:: Data shown ::

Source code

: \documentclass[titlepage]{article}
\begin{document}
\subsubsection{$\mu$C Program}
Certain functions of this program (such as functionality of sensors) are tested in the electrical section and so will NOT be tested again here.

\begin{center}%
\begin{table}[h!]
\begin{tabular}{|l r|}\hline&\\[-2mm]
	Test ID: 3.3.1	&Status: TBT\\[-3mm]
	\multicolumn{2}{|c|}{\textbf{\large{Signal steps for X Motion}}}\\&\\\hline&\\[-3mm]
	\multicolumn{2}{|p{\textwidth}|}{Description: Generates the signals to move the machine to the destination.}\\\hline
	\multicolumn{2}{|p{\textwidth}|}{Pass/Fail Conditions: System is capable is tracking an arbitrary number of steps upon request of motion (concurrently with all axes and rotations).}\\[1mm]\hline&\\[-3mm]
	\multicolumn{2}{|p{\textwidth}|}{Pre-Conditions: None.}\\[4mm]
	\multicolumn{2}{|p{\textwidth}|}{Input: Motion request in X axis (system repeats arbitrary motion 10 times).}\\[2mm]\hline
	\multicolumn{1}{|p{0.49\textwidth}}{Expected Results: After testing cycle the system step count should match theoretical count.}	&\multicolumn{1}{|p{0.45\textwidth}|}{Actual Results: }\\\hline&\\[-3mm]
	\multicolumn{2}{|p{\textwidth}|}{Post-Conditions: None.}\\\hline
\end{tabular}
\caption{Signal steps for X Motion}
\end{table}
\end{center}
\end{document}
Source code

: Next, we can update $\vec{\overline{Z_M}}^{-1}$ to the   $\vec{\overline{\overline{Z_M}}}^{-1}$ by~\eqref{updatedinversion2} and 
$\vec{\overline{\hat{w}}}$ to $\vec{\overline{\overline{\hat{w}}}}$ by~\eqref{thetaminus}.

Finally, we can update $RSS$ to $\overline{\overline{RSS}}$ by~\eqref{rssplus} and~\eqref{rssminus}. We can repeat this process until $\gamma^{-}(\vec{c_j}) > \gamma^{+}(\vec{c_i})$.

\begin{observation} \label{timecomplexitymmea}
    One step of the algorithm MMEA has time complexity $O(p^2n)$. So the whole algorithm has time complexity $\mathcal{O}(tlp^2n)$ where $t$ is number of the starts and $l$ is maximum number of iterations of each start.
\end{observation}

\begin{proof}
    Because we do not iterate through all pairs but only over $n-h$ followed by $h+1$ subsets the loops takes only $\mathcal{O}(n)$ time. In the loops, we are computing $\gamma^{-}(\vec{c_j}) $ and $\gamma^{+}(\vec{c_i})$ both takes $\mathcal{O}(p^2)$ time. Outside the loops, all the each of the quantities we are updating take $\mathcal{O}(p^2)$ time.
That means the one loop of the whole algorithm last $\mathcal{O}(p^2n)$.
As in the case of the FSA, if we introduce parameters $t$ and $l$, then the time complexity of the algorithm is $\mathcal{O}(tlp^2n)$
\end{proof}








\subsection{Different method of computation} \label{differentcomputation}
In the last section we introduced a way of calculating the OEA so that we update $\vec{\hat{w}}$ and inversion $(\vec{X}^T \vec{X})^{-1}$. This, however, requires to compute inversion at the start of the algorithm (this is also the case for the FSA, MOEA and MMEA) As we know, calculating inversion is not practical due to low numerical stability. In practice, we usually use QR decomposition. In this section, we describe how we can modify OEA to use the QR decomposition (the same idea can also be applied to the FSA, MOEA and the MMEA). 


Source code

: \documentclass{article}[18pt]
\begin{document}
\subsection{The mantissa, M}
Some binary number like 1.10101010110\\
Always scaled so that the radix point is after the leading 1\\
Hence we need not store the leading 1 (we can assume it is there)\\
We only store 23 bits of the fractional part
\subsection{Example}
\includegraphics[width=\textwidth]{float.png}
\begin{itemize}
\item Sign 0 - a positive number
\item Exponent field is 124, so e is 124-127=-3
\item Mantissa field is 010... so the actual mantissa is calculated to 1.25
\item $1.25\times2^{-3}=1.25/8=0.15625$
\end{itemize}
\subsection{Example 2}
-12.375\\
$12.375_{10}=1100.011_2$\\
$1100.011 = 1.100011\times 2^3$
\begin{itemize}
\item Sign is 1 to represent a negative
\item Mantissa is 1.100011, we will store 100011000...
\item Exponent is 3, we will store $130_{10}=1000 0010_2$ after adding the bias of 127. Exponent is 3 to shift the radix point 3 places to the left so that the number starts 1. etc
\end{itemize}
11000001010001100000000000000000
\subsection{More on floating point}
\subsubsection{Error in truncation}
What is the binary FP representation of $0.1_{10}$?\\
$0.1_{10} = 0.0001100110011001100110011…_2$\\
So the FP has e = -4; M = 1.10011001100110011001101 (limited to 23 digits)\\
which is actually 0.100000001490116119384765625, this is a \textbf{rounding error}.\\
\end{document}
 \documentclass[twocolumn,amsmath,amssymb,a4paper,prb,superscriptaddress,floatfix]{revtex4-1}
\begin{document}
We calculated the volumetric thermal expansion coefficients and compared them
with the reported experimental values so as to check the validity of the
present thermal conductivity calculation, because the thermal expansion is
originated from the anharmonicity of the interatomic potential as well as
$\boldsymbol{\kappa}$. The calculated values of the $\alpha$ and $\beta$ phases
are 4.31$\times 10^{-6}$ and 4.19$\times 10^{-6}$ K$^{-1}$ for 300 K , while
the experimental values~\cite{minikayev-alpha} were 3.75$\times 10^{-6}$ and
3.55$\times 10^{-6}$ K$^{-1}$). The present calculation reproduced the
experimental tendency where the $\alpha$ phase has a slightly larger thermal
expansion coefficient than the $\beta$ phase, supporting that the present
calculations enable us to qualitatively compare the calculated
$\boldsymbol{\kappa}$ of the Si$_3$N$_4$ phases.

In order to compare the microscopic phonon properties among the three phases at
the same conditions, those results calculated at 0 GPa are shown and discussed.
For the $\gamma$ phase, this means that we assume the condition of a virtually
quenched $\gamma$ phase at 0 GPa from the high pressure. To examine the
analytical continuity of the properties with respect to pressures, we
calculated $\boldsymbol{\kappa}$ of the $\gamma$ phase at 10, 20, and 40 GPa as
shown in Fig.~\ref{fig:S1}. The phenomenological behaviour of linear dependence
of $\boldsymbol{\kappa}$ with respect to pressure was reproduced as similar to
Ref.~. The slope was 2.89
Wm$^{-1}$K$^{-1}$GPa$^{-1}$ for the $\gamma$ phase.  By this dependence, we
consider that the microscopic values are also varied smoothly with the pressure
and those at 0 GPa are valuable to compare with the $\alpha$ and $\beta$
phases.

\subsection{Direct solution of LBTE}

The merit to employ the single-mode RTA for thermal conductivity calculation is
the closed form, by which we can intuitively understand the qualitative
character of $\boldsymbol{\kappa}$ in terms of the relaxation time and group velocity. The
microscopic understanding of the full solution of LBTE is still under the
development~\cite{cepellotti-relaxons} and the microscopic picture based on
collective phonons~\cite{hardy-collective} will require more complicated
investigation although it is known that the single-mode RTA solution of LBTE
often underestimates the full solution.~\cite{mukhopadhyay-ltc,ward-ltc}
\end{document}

:::

**What you will do**
Please copy every line of the records above in which "radix" appears.

**Solution to this task**
Always scaled so that the radix point is after the leading 1\\
\item Exponent is 3, we will store $130_{10}=1000 0010_2$ after adding the bias of 127. Exponent is 3 to shift the radix point 3 places to the left so that the number starts 1. etc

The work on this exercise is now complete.